Following the disease’s re-emergence in 2014−2015, IBCM was reintroduced, with refresher training provided for personnel, and case detection again increased.
Surveillance data from the last ten years provide valuable insights to inform rabies control. Initially, cases were detected only on the Bukit Peninsula, suggesting a single source of introduction (Fig. 1). This was subsequently confirmed by genetic characterisation. Viruses on Bali were related to those previously circulating in Kalimantan and Sulawesi, and it is thought that fishermen inadvertently brought a latently infected dog to Bali, although the source of the outbreak has not been pinpointed (15, 16). Human-mediated movement was shown to have played a significant role in the early spread of the disease (11), but the spatio-temporal pattern of cases in subsequent years showed that local movements of rabid dogs were responsible for the vast majority of transmissions. These patterns did not reveal any environmental or population variables predictive of rabies transmission, only that new cases were strongly associated with recent nearby cases (Fig. 3).
Fig. 3. The influence of recent rabies cases on future rabies occurrence at different spatial scales.
A fitted relationship between cases detected in the previous month at the specified spatial scale (x-axis, point-typed) and the probability of observing cases in the focal village in the current month (y-axis)
Nonetheless, this finding has important management implications. If cases can be detected promptly and response measures enacted swiftly, they can stem local transmission, but vaccinations must be conducted rapidly and over a sufficiently wide radius. Otherwise, the disease will continue to circulate unabated, beyond the area of control.
The detection of cases through effective surveillance is critical to maintaining commitment to control efforts. If surveillance is targeted and effective, then declines in the number of detected cases mark the impact of successful control measures. But, if surveillance lapses, then declines in the number of cases will be falsely attributed to successful rabies control. Care must therefore be taken in communicating messages about progress from surveillance data and, in all circumstances, the vital importance of not discontinuing control measures prematurely must be highlighted. Indeed, case detection should be used to emphasise the continuing need for vaccination until an area can be declared entirely free from disease.
In the case of rabies, dog bites by suspect animals are a highly sensitive sentinel for the presence of rabies (17). A One Health approach that includes close collaboration and information sharing among the veterinary, medical and public health sectors is therefore crucial for improving case detection and a key factor of rabies prevention and control (Fig. 4).
Fig. 4. Schematic illustrating a One Health approach for a rabies elimination programme.

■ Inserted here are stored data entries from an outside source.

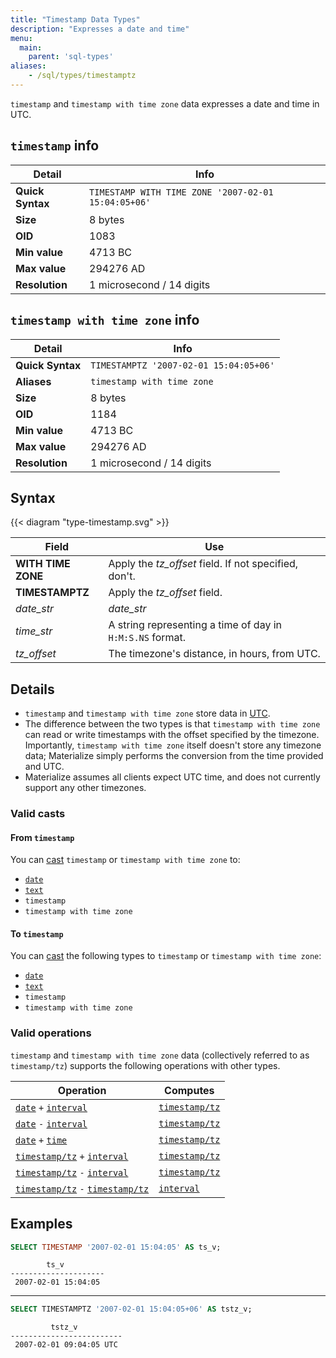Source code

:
 ```yaml
---
title: "Timestamp Data Types"
description: "Expresses a date and time"
menu:
  main:
    parent: 'sql-types'
aliases:
    - /sql/types/timestamptz
---
```


`timestamp` and `timestamp with time zone` data expresses a date and time in
UTC.

## `timestamp` info

Detail | Info
-------|------
**Quick Syntax** | `TIMESTAMP WITH TIME ZONE '2007-02-01 15:04:05+06'`
**Size** | 8 bytes
**OID** | 1083
**Min value** | 4713 BC
**Max value** | 294276 AD
**Resolution** | 1 microsecond / 14 digits

## `timestamp with time zone` info

Detail | Info
-------|------
**Quick Syntax** | `TIMESTAMPTZ '2007-02-01 15:04:05+06'`
**Aliases** | `timestamp with time zone`
**Size** | 8 bytes
**OID** | 1184
**Min value** | 4713 BC
**Max value** | 294276 AD
**Resolution** | 1 microsecond / 14 digits

## Syntax

{{< diagram "type-timestamp.svg" >}}

Field | Use
------|-----
**WITH TIME ZONE** | Apply the _tz&lowbar;offset_ field. If not specified, don't.
**TIMESTAMPTZ** | Apply the _tz&lowbar;offset_ field.
_date&lowbar;str_ | _date&lowbar;str_ | A string representing a date in `Y-M-D`, `Y M-D`, `Y M D` or `YMD` format.
_time&lowbar;str_ | A string representing a time of day in `H:M:S.NS` format.
_tz&lowbar;offset_ | The timezone's distance, in hours, from UTC.

## Details

- `timestamp` and `timestamp with time zone` store data in
  [UTC](https://en.wikipedia.org/wiki/Coordinated_Universal_Time).
- The difference between the two types is that `timestamp with time zone` can read or write
  timestamps with the offset specified by the timezone. Importantly,
  `timestamp with time zone` itself doesn't store any timezone data; Materialize simply
  performs the conversion from the time provided and UTC.
- Materialize assumes all clients expect UTC time, and does not currently
  support any other timezones.

### Valid casts

#### From `timestamp`

You can [cast](../../functions/cast) `timestamp` or `timestamp with time zone` to:

- [`date`](../date)
- [`text`](../text)
- `timestamp`
- `timestamp with time zone`

#### To `timestamp`

You can [cast](../../functions/cast) the following types to `timestamp` or
`timestamp with time zone`:

- [`date`](../date)
- [`text`](../text)
- `timestamp`
- `timestamp with time zone`

### Valid operations

`timestamp` and `timestamp with time zone` data (collectively referred to as
`timestamp/tz`) supports the following operations with other types.

Operation | Computes
----------|------------
[`date`](../date) `+` [`interval`](../interval) | [`timestamp/tz`](../timestamp)
[`date`](../date) `-` [`interval`](../interval) | [`timestamp/tz`](../timestamp)
[`date`](../date) `+` [`time`](../time) | [`timestamp/tz`](../timestamp)
[`timestamp/tz`](../timestamp) `+` [`interval`](../interval) | [`timestamp/tz`](../timestamp)
[`timestamp/tz`](../timestamp) `-` [`interval`](../interval) | [`timestamp/tz`](../timestamp)
[`timestamp/tz`](../timestamp) `-` [`timestamp/tz`](../timestamp) | [`interval`](../interval)

## Examples

```sql
SELECT TIMESTAMP '2007-02-01 15:04:05' AS ts_v;
```
```nofmt
        ts_v
---------------------
 2007-02-01 15:04:05
```

<hr/>

```sql
SELECT TIMESTAMPTZ '2007-02-01 15:04:05+06' AS tstz_v;
```
```nofmt
         tstz_v
-------------------------
 2007-02-01 09:04:05 UTC
```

The medical and veterinary sectors have key responsibilities for the provision of post-exposure prophylaxis (PEP) and mass dog vaccination, respectively, that directly affect their corresponding intersectoral partner. Integrated surveillance (interactively informed by both the public and animal health sectors) is at the intersection of all activities: it is used to monitor progress and inform management actions, including the procurement of human and animal vaccines. The use of integrated bite-case management (IBCM), in which the identification of suspicious animal bites informs investigations, is a direct channel of communication across sectors and a sensitive method for enhancing surveillance, to verify freedom from disease and for a rapid outbreak response in areas at risk of incursion
Management and coordination
The success of rabies control programmes is often hindered by limited community engagement and misconceptions about rabies, with a ‘disconnect’ between research, policy and implementation. Bali offers an interesting and complicated story on the evolution of multi-partner and multisectoral collaboration for disease control, highlighting practices necessary to bridge this gap.
The lack of surveillance and effective control measures at the time of the rabies incursion into Bali led to a tragic and costly situation. Resources were limited at the onset of the outbreak when investment was required to set up surveillance and control measures. Likewise, towards the end of the epidemic, when cases were declining, reduced investment in and prioritisation of the control programme reflected fatigue and under-budgeting. At such times, planning rabies interventions is done under enormous pressure and often with limited experience. For example, until the outbreak, vaccines were incorrectly believed to cause rabies rather than to prevent it, and culling seemed to many stakeholders to be a more intuitive strategy to combat the disease, given the large population of free-roaming dogs on Bali. Technical support is therefore invaluable to ensure the effective planning and implementation of control measures when outbreaks occur, and to aid the objective of elimination. Further modelling of the effectiveness of control activities and their optimisation would greatly benefit Bali and other communities facing these dilemmas.
One of the most useful lessons learned from the response to rabies in Bali is the importance of partnership and effective communication across the many stakeholders, high-level government policy-makers, and donors. The dramatic decline in rabies incidence in late 2010 resulted from the effective coordination of resources and capacity, rapidly learned from pilot activities. While donations of long-lasting vaccines from the Australian Government initiated the process, successful implementation would not have been possible without the technical efforts and capacity building provided by in-country partners.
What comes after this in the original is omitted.